Das plantas que na ultima entrada vos falávamos, e que já é possível admirar em pleno Inverno, elegemos a borragem, a primeira planta anual sobre a qual colocamos a atenção neste blogue. De discretas mas sofisticadas flores azul-violeta  em forma de estrela é uma planta que quase passa despercebida a muitos de nós. E isto apesar de se encontrar relativamente bem disseminada pelo nosso território. 

A borragem, ou Borago officinalis,  é uma planta anual que pertence à família das boraginácias (Boraginaceae) - Uma família que tem outras plantas que vos mostraremos em posts futuros. Não é exigente ao nível do solo, pelo contrário prefere-os pobres, e requer apenas que o sitio seja bem drenado.
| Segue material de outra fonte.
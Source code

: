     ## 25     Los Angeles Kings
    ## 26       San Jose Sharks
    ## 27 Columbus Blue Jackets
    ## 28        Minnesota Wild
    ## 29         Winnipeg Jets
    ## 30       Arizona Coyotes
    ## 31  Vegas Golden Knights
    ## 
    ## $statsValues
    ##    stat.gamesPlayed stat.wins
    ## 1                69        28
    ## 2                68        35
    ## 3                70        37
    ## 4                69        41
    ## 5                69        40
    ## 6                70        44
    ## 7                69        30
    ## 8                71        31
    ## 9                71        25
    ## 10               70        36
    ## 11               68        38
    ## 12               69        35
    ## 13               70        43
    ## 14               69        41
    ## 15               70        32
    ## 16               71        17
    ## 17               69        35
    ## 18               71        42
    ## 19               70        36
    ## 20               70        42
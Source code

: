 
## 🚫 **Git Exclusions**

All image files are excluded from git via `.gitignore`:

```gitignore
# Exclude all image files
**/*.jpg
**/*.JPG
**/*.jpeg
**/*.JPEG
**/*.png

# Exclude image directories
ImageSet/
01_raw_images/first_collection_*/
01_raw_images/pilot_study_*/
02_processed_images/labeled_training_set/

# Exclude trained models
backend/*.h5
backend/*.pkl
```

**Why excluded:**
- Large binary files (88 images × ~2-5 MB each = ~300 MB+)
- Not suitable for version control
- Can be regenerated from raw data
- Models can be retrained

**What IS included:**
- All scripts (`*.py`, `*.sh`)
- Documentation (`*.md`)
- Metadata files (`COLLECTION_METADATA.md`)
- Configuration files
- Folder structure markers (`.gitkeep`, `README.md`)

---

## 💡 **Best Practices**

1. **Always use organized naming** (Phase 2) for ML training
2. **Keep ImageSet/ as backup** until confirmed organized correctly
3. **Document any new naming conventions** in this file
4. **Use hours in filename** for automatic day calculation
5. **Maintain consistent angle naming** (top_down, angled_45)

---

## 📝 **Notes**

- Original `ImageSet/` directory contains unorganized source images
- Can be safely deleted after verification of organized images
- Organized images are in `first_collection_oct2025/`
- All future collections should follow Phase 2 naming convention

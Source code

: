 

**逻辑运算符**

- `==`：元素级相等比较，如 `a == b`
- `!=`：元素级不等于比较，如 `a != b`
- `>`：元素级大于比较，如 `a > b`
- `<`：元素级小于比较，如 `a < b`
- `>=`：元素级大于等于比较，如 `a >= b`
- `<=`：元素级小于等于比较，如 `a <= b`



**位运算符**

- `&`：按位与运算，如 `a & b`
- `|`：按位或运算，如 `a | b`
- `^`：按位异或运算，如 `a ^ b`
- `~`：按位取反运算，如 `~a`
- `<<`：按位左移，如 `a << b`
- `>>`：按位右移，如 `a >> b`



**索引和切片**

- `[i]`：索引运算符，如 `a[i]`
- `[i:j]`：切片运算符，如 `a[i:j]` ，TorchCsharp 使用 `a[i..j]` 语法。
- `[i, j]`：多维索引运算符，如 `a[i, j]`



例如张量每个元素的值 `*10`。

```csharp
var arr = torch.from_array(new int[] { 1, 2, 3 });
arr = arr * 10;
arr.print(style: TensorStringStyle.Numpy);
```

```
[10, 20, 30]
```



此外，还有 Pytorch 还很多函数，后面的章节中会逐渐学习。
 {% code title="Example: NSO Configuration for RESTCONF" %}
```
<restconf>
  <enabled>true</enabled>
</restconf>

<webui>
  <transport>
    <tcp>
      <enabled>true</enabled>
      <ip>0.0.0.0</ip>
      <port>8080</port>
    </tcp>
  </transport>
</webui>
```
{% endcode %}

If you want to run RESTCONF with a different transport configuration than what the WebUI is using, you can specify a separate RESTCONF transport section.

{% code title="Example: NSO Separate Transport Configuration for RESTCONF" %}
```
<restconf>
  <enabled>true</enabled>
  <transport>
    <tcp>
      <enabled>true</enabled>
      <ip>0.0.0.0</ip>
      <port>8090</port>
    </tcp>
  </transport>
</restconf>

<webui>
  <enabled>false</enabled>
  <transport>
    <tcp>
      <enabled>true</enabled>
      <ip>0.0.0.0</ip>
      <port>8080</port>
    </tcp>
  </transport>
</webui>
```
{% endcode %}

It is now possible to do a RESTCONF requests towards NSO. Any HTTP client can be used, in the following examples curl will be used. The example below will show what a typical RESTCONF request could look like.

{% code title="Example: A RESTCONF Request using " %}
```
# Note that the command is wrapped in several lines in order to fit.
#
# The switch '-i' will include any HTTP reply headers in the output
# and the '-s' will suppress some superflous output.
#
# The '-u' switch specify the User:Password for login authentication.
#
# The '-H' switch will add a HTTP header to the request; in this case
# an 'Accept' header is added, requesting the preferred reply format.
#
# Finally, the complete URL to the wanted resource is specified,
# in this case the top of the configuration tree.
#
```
De folhas rugosas e caules cobertos por pêlos tem na medicina popular diversas aplicações para as infusões feitas a partir das suas folhas, eficazes em tosses bronquites  gripes e constipações. Mais recentemente as suas folhas e flores ganharam aplicações culinárias. As primeiras pelo seu leve sabor a pepino, as segundas em saladas pelo efeito decorativo e travo picante. Um regalo para os olhos a provar que estes também comem. E se, por sorte, uma das sementes originar uma planta de flores brancas teremos a salada perfeita.

As suas sementes podem ser semeadas no início da Primavera a uma temperatura de 16º a 20º C. germinam entre uma a duas semanas e no inicio do Outono podem ser transplantadas para os locais definitivos. Depois de crescerem e florirem, as sementes que for deixando cair garantirão a sua auto-propagação nos anos seguintes.